Il male è tutto ciò che si oppone allo sviluppo spirituale dell’essere umano, ma senza che quest’azione sia palese o si manifesti per ciò che è realmente, bensì, facendo credere ad ognuno di realizzare o di sforzarsi nel realizzare, quello che è più giusto per se stesso, in quanto realizzazione dei desideri più ovvi ed immediati, alimentando un falso concetto di sé, una falsa natura, una falsa concezione di sé stessi e degli altri ed è proprio in questo senso che anticamente veniva definito il concetto induista di māyā (sanscrito: illusione).
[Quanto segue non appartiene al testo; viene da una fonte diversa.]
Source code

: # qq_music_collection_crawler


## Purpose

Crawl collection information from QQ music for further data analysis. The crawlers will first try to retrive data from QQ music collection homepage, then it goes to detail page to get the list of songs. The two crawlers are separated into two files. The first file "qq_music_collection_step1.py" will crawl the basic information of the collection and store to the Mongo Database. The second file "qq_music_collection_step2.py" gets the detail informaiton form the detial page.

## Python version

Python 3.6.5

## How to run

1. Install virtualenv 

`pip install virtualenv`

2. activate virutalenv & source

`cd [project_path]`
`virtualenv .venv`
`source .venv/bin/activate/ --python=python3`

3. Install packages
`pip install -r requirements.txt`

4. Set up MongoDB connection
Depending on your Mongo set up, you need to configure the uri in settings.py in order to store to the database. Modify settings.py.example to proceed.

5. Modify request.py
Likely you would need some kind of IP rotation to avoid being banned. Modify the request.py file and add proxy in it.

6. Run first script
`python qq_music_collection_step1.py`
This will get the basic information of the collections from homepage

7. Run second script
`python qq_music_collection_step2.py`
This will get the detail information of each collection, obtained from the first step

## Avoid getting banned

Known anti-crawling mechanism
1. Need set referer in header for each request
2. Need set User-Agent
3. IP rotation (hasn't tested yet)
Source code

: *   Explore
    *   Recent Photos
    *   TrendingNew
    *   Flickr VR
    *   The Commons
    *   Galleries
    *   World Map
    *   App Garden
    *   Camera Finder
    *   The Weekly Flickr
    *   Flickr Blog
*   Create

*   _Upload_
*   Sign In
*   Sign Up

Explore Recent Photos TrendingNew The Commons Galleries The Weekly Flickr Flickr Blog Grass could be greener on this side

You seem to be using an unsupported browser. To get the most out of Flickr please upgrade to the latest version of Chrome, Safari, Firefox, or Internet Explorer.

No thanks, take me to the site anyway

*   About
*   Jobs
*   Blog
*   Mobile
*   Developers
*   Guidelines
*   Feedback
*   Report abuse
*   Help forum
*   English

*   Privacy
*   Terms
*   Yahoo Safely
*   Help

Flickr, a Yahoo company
Il bene è, contrariamente, per definizione, tutto ciò che invece, permette all’essere umano di soddisfare la sua natura più profonda, le sue vere aspettative, quindi il suo ruolo cosmico e divino anche se così, a differenza del male la cui attrazione è più immediata, può non sembrare e spesso, ciò che è bene non appare come tale o non viene percepito come fondamentale o importante per vivere in questo mondo maggiormente ora, nel Kālīyuga. Tutte le maggiori tradizioni religiose e spirituali antiche, descrivono questa dualità tra bene e male. Nella tradizione più antica induista e poi successivamente buddhista, il bene è conosciuto come dharma (legge divina universale) e il male come adharma (caos, assenza di legge divina). Esotericamente esiste un male individuale, che si collega al male planetario, connesso al male sistemico che è in relazione e trae vita dal male galattico (della nostra galassia, la Via Lattea e così è per ogni sistema planetario di ogni galassia), ma che si alimenta attraverso il male proveniente da altri universi paralleli e coesistenti al nostro o in altri termini, altre linee spaziotemporali teorizzate da alcune delle speculazioni teoriche della fisica moderna sul multiverso. Questo è il male; ciò che in ogni sistema, dal più piccolo al più vasto, ne rappresenta la negazione evolutiva, facendo intendere ciò che è un adattamento disfunzionale, disadattivo e dannoso per una sicura e attrattiva alternativa ma in ultima istanza, facendo percepire gli “scarti” (concetto questo estremamente complesso che meriterebbe un trattato a parte) ovvero tutto ciò che è stato “sacrificato” affinché qualcosa di “buono” venisse in manifestazione, come fondamentalmente migliori o comunque maggiormente ed illusoriamente attrattivi.